*PROBLEM:*
Find every line in the records below that holds the word "Àngel", and copy each one.
◇ ◇ ◇ ◇ ◇ ◇ ◇
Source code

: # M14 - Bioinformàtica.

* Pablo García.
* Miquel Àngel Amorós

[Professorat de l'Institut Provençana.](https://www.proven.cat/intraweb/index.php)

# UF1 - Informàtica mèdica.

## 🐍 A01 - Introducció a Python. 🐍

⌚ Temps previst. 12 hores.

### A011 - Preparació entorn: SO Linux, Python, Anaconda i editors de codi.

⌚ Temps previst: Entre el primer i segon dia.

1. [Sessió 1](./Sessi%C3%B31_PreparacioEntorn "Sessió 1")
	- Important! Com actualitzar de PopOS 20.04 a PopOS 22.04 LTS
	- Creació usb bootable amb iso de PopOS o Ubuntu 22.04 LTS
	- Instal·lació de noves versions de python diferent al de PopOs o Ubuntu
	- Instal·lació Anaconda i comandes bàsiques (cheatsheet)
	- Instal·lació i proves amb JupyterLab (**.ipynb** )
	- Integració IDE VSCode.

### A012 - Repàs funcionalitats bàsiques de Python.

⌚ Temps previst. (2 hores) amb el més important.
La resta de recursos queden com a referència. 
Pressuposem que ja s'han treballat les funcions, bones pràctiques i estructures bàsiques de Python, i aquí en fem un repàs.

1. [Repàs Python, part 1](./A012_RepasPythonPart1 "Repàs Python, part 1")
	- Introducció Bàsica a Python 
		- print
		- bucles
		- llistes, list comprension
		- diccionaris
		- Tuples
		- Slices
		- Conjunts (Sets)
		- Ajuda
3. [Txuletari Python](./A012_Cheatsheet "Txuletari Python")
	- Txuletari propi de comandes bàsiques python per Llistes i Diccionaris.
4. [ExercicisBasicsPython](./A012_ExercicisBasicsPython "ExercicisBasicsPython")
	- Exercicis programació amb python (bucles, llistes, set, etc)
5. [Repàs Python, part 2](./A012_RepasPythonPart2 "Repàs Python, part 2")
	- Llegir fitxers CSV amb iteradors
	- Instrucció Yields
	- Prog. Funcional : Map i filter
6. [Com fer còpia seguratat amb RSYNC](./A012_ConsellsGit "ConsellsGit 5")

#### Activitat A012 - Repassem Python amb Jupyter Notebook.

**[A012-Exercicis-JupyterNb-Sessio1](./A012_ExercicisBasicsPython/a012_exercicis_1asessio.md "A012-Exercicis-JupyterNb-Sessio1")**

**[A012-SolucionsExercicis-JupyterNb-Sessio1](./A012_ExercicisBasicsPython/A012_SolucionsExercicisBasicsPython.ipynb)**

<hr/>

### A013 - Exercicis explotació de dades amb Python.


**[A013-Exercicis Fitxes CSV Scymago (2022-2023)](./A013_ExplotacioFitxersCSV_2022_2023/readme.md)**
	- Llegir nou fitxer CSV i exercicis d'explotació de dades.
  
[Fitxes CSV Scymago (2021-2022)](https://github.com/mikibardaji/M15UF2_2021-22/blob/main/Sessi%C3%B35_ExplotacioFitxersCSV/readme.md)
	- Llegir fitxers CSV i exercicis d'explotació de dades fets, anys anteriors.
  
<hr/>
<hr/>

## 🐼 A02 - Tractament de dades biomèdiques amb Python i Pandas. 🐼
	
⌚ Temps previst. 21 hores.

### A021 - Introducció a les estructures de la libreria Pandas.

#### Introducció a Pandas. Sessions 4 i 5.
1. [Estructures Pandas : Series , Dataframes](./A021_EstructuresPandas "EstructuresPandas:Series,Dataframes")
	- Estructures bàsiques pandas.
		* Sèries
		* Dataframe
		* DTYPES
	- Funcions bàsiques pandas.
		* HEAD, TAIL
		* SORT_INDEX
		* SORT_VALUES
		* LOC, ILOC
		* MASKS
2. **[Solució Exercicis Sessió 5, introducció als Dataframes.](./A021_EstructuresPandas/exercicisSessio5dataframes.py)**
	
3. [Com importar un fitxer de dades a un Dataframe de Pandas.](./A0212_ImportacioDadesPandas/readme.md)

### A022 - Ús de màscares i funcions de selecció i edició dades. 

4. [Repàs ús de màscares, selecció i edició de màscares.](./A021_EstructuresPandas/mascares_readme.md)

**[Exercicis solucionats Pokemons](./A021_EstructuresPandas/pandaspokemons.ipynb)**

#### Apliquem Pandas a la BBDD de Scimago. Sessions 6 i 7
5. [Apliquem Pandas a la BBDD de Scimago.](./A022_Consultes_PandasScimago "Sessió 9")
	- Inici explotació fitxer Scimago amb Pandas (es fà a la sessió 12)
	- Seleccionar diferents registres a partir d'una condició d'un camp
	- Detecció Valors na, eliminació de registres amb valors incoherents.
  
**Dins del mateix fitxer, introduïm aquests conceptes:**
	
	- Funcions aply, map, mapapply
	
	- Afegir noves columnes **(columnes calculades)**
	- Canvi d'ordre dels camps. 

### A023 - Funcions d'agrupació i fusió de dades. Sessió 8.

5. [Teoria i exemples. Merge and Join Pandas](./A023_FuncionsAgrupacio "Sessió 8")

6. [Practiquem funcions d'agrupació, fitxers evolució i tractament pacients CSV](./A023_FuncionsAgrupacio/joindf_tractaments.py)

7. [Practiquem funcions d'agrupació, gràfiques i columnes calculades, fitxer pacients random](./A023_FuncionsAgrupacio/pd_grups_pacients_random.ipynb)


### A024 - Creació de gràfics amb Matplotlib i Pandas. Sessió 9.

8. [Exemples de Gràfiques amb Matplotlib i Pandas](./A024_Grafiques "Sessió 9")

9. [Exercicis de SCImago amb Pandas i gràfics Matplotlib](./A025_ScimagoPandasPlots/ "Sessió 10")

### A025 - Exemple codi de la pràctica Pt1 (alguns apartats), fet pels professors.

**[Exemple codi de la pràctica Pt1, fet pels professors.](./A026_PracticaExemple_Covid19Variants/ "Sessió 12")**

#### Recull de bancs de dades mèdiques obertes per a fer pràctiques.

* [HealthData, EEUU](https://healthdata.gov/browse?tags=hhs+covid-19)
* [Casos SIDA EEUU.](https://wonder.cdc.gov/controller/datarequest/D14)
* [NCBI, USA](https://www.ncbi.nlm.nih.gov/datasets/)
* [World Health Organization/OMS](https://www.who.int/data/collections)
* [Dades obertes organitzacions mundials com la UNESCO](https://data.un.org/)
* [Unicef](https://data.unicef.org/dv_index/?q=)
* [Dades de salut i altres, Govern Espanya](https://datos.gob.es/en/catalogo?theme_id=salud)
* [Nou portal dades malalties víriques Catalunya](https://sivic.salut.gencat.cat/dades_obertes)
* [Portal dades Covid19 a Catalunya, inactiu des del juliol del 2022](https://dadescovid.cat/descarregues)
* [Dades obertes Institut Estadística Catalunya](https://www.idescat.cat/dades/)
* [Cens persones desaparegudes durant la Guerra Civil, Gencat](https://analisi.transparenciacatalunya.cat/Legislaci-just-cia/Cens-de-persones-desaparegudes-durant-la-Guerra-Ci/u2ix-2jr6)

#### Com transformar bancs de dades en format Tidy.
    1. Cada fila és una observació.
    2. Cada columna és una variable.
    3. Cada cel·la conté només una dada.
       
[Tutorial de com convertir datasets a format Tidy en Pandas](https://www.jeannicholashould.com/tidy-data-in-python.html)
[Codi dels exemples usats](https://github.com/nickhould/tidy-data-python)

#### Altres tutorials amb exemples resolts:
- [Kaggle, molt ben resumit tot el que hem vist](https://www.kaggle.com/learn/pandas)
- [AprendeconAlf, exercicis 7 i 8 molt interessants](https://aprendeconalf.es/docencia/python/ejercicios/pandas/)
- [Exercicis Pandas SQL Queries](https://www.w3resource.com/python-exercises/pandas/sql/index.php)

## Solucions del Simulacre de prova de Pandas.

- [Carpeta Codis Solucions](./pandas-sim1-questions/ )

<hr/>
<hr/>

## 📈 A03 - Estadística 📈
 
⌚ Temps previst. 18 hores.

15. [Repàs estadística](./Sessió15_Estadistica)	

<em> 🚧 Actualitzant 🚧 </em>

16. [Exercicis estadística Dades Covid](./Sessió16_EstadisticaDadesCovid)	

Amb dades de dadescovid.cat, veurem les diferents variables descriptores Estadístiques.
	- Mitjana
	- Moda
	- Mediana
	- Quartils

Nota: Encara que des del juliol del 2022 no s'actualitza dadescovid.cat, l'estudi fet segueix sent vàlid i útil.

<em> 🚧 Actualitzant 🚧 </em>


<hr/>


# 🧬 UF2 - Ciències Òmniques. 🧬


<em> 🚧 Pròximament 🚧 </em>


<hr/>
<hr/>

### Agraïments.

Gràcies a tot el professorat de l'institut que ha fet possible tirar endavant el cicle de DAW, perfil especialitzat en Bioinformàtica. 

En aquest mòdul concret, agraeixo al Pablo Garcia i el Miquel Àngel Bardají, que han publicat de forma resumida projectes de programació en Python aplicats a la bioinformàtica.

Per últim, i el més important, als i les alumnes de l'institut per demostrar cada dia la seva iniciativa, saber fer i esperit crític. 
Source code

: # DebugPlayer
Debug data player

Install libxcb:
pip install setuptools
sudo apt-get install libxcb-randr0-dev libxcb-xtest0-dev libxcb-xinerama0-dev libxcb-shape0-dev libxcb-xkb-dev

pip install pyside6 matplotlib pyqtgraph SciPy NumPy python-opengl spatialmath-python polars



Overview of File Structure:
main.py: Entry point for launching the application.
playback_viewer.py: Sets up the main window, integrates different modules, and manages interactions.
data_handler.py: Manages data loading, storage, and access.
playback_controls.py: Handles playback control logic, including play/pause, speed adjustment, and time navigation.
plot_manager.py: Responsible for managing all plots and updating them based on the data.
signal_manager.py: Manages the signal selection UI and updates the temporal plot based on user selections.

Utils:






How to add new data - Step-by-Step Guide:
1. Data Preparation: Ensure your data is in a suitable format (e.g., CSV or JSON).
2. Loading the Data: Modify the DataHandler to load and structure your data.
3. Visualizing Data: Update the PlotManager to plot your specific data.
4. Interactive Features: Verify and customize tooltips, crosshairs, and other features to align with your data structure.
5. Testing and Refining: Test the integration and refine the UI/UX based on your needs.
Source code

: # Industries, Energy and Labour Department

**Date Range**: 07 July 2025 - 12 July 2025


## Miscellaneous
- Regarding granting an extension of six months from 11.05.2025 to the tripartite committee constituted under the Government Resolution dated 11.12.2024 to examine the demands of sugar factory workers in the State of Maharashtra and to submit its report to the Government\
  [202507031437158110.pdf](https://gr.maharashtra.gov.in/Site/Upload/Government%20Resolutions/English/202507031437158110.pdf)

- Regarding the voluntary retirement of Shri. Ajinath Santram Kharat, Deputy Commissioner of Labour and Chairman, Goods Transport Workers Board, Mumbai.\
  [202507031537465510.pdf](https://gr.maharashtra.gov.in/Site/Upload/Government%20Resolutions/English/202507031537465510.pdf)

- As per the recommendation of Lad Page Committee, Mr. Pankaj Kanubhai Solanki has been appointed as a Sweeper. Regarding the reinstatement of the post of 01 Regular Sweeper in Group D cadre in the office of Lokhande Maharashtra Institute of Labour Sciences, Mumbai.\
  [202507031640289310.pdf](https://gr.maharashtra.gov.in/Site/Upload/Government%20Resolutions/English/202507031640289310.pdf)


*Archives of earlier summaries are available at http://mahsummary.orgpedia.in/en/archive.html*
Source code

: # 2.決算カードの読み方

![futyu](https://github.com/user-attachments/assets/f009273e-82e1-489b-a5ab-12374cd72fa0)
◇ ◇ ◇ ◇ ◇ ◇ ◇
*EXERCISE ANSWER:*
* Miquel Àngel Amorós
En aquest mòdul concret, agraeixo al Pablo Garcia i el Miquel Àngel Bardají, que han publicat de forma resumida projectes de programació en Python aplicats a la bioinformàtica.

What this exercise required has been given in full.